RIYADH: Egypt has set an initial yield of 11.625 percent for the sale of its three-year, dollar-denominated sukuk on Tuesday as part of the country’s measures to defuse its foreign exchange crisis.
The sukuk will be of benchmark size or in the range of $500 million, according to a document reviewed by Reuters.
Egypt’s finance minister Mohamed Maait told the agency in December that the country was targeting between $1.5 billion and $2.5 billion from its first sovereign sukuk.
To be listed on the London Stock Exchange, the sukuk will be issued through The Egyptian Financial Co. for Sovereign Taskeek, with the finance ministry as the obligor.
Joint lead managers and book runners on the sukuk are Abu Dhabi Islamic Bank, Citi, Credit Agricole, Emirates NBD Capital, First Abu Dhabi Bank and HSBC, the document on the deal revealed.
The cash-strapped nation also faces a $1.25 billion Eurobond repayment on Feb. 21, and a successful sukuk issue could help repay the debt.
The country will also need to mobilize funds from its global partners to close a $17 billion financing gap in the coming years, the International Monetary Fund said last month.
The Washington-based lender approved a 46-month arrangement of $3 billion under the Extended Fund Facility for the North African country to preserve macroeconomic stability, restore buffers and pave the way for inclusive and private sector growth.
The policy package supported by the EFF aims to unlock substantial additional financing from Egypt’s partners, including non-traditional financing in the form of investments.
Egypt is facing exceptional balance of payments pressures, including spillovers from the war in Ukraine.
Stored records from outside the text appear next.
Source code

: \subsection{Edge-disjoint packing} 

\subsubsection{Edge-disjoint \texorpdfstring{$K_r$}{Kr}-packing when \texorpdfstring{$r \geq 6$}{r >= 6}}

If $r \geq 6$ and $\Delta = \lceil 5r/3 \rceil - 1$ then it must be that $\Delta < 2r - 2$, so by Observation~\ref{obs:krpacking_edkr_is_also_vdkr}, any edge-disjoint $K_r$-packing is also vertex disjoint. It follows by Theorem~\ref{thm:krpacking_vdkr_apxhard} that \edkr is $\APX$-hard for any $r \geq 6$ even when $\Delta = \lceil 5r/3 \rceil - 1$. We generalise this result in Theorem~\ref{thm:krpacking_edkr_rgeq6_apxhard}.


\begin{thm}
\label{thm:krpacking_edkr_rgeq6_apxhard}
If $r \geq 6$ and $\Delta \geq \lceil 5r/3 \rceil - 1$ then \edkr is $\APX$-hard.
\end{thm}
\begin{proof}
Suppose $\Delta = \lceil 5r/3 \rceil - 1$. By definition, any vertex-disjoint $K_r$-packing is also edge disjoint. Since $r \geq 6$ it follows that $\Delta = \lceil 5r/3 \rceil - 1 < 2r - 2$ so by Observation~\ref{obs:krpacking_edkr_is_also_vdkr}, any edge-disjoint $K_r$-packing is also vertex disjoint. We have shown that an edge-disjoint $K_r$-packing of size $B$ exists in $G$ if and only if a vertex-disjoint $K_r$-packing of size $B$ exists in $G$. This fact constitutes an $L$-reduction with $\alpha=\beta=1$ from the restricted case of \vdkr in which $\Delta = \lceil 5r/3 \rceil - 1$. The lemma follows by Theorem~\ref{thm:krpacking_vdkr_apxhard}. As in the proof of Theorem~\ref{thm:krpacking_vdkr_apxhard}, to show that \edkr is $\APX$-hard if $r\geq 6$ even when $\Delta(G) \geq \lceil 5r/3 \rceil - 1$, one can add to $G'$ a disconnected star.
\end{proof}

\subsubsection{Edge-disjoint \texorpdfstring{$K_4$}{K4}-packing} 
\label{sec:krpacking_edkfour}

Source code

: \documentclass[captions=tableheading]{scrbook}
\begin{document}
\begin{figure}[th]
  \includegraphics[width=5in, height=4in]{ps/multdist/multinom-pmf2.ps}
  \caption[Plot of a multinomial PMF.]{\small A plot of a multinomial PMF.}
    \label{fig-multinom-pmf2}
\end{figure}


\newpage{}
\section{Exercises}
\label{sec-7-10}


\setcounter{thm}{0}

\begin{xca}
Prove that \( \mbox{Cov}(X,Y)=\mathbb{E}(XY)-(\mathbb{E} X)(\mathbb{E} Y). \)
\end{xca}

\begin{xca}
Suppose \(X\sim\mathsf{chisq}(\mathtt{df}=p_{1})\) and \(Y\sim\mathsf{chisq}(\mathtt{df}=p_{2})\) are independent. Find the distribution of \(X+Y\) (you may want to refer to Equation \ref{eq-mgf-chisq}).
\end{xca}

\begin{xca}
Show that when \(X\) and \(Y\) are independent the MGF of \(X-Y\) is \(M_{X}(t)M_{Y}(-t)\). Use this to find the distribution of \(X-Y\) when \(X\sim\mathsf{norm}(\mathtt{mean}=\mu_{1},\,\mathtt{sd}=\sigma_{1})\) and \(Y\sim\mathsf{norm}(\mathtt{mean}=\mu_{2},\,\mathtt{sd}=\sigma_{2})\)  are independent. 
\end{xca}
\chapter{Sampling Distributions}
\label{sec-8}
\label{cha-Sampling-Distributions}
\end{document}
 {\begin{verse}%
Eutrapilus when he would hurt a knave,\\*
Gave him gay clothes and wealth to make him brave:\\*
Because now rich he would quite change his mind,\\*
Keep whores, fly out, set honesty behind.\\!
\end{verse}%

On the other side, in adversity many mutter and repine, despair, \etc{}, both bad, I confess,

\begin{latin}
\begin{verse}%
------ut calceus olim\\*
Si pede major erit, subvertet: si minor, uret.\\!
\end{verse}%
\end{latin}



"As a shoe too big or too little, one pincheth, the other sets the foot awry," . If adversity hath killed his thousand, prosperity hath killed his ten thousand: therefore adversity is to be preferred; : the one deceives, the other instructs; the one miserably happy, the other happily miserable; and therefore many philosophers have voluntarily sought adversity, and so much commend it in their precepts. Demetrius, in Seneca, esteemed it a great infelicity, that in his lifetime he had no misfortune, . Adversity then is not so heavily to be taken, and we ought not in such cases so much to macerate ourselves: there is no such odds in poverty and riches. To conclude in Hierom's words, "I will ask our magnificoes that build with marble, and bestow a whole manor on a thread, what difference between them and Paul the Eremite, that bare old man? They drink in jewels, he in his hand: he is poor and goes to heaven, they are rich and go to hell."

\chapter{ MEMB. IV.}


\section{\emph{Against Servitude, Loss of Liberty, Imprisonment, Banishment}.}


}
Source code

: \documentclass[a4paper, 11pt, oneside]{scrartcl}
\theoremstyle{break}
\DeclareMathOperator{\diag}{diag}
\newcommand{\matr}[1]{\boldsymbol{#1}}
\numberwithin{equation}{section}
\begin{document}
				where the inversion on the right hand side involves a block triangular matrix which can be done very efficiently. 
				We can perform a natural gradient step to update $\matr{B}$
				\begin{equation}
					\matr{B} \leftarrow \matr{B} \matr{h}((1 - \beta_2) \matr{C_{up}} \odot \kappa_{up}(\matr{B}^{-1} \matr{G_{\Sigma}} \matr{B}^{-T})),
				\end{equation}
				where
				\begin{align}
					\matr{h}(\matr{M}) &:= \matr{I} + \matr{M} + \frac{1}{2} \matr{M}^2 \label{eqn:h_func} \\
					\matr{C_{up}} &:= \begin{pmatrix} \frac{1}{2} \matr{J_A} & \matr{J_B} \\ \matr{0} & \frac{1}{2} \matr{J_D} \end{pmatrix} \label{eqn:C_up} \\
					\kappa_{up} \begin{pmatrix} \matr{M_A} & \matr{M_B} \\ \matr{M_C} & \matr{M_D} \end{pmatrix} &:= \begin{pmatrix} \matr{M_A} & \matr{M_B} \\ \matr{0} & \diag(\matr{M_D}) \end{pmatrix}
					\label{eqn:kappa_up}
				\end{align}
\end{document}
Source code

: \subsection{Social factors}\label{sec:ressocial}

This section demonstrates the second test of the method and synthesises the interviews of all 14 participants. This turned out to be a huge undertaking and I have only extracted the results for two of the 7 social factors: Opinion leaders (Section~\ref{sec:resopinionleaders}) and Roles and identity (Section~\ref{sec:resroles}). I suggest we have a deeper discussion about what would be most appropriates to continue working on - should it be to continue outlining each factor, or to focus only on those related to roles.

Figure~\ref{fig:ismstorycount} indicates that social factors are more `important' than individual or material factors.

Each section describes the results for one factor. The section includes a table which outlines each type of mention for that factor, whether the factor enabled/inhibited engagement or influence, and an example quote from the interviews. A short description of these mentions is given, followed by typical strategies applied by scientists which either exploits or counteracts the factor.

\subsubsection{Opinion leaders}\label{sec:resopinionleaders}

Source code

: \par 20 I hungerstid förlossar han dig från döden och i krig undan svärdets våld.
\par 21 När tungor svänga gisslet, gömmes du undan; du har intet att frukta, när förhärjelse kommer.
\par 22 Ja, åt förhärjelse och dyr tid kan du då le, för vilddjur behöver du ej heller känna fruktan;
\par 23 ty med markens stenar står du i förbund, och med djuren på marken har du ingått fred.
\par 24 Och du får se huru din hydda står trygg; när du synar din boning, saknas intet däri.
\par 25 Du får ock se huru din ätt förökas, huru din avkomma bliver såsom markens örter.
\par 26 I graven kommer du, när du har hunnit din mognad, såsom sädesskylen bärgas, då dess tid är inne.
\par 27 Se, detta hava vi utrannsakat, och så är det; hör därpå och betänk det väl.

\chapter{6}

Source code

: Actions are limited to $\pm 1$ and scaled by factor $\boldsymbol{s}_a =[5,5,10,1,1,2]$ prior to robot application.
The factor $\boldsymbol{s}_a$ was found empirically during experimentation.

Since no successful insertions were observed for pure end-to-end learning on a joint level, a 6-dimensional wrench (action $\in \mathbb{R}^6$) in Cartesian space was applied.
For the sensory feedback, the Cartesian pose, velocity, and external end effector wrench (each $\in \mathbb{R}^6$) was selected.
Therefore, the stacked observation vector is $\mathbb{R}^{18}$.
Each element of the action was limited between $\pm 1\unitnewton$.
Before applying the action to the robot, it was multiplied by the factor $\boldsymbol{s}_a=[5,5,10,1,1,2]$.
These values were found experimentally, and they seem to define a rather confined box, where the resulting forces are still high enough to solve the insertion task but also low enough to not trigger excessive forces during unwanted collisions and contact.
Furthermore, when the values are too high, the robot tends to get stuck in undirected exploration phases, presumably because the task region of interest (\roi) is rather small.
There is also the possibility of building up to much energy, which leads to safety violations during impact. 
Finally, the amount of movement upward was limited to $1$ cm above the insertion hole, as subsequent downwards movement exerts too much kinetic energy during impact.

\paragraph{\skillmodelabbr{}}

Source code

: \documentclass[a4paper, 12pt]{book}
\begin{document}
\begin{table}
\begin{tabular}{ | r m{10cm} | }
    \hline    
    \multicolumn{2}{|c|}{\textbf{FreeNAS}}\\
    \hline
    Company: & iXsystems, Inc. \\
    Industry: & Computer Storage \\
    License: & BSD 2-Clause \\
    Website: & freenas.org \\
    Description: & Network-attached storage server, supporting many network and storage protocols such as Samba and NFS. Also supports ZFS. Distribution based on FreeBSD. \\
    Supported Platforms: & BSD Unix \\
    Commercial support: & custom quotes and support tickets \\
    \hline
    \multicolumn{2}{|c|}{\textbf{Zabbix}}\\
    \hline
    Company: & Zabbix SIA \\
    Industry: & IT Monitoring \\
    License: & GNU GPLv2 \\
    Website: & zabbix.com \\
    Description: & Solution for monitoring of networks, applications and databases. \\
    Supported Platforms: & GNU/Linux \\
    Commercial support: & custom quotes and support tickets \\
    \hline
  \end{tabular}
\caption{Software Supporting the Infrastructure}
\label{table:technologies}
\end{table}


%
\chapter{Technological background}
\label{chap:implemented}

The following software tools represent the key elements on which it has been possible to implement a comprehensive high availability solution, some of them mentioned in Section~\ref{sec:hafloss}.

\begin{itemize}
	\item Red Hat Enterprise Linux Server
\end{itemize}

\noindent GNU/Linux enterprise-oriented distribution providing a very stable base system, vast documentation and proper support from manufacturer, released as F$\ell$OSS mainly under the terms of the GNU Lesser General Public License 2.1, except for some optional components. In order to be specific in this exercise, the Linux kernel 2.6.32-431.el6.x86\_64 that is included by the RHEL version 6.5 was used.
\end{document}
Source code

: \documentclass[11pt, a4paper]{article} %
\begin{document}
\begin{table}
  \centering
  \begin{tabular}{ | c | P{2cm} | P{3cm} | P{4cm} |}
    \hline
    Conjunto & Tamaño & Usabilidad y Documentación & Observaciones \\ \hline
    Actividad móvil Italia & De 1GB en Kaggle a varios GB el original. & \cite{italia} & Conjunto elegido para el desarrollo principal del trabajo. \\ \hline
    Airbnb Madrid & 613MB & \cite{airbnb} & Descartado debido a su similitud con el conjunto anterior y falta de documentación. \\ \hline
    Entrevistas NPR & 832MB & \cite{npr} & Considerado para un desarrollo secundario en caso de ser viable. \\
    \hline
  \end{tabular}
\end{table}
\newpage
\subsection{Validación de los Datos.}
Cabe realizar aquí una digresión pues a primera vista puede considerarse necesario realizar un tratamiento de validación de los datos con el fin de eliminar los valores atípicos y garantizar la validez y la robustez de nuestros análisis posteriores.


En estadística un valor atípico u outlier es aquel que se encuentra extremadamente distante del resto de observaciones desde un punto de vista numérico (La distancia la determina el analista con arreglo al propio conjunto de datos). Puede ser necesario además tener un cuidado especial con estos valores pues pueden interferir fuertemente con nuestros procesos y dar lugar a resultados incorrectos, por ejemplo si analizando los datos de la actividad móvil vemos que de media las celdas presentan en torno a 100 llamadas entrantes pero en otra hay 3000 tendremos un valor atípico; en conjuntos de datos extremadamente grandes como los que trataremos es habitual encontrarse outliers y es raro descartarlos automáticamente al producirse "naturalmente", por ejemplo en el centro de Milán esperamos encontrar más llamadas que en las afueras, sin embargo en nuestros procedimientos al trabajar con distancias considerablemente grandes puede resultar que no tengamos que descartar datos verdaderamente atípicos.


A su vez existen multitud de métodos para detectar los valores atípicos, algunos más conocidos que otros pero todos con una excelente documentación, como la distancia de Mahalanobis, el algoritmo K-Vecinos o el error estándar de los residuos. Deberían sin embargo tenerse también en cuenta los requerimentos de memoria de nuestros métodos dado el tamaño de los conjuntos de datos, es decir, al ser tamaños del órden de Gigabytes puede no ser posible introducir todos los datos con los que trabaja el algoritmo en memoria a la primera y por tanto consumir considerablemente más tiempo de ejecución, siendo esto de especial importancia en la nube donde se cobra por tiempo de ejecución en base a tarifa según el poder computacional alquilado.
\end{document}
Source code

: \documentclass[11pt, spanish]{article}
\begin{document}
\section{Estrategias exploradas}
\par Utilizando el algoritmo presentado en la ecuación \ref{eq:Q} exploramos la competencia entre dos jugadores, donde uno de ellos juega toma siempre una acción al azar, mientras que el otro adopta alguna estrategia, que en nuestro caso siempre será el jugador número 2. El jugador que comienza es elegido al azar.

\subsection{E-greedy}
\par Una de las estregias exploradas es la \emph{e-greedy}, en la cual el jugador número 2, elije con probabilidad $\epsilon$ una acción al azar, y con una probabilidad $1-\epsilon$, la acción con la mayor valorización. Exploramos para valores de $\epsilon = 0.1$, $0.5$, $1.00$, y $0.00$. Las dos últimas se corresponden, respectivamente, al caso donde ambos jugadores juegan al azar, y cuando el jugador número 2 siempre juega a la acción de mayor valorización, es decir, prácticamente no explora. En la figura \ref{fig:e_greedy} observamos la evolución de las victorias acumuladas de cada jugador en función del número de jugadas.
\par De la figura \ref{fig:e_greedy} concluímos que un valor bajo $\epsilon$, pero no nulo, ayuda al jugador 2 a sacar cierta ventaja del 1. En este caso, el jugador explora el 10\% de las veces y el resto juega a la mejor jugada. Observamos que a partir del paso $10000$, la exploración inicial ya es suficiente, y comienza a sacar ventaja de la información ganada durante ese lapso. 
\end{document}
In particular, the war has led to lost tourism receipts and a higher food import bill.
It also triggered a large capital outflow amid the authorities’ stabilization of the exchange rate, which led to significant reserve losses.
Additionally, given that Egypt has already exceeded the normal access limit under the standby arrangement, access to financing under an EFF arrangement will require exceptional access.
Meanwhile, Moody’s Investors Service recently downgraded the nation’s sovereign credit rating deeper into junk territory, warning it will take time to reduce its vulnerability to external risks.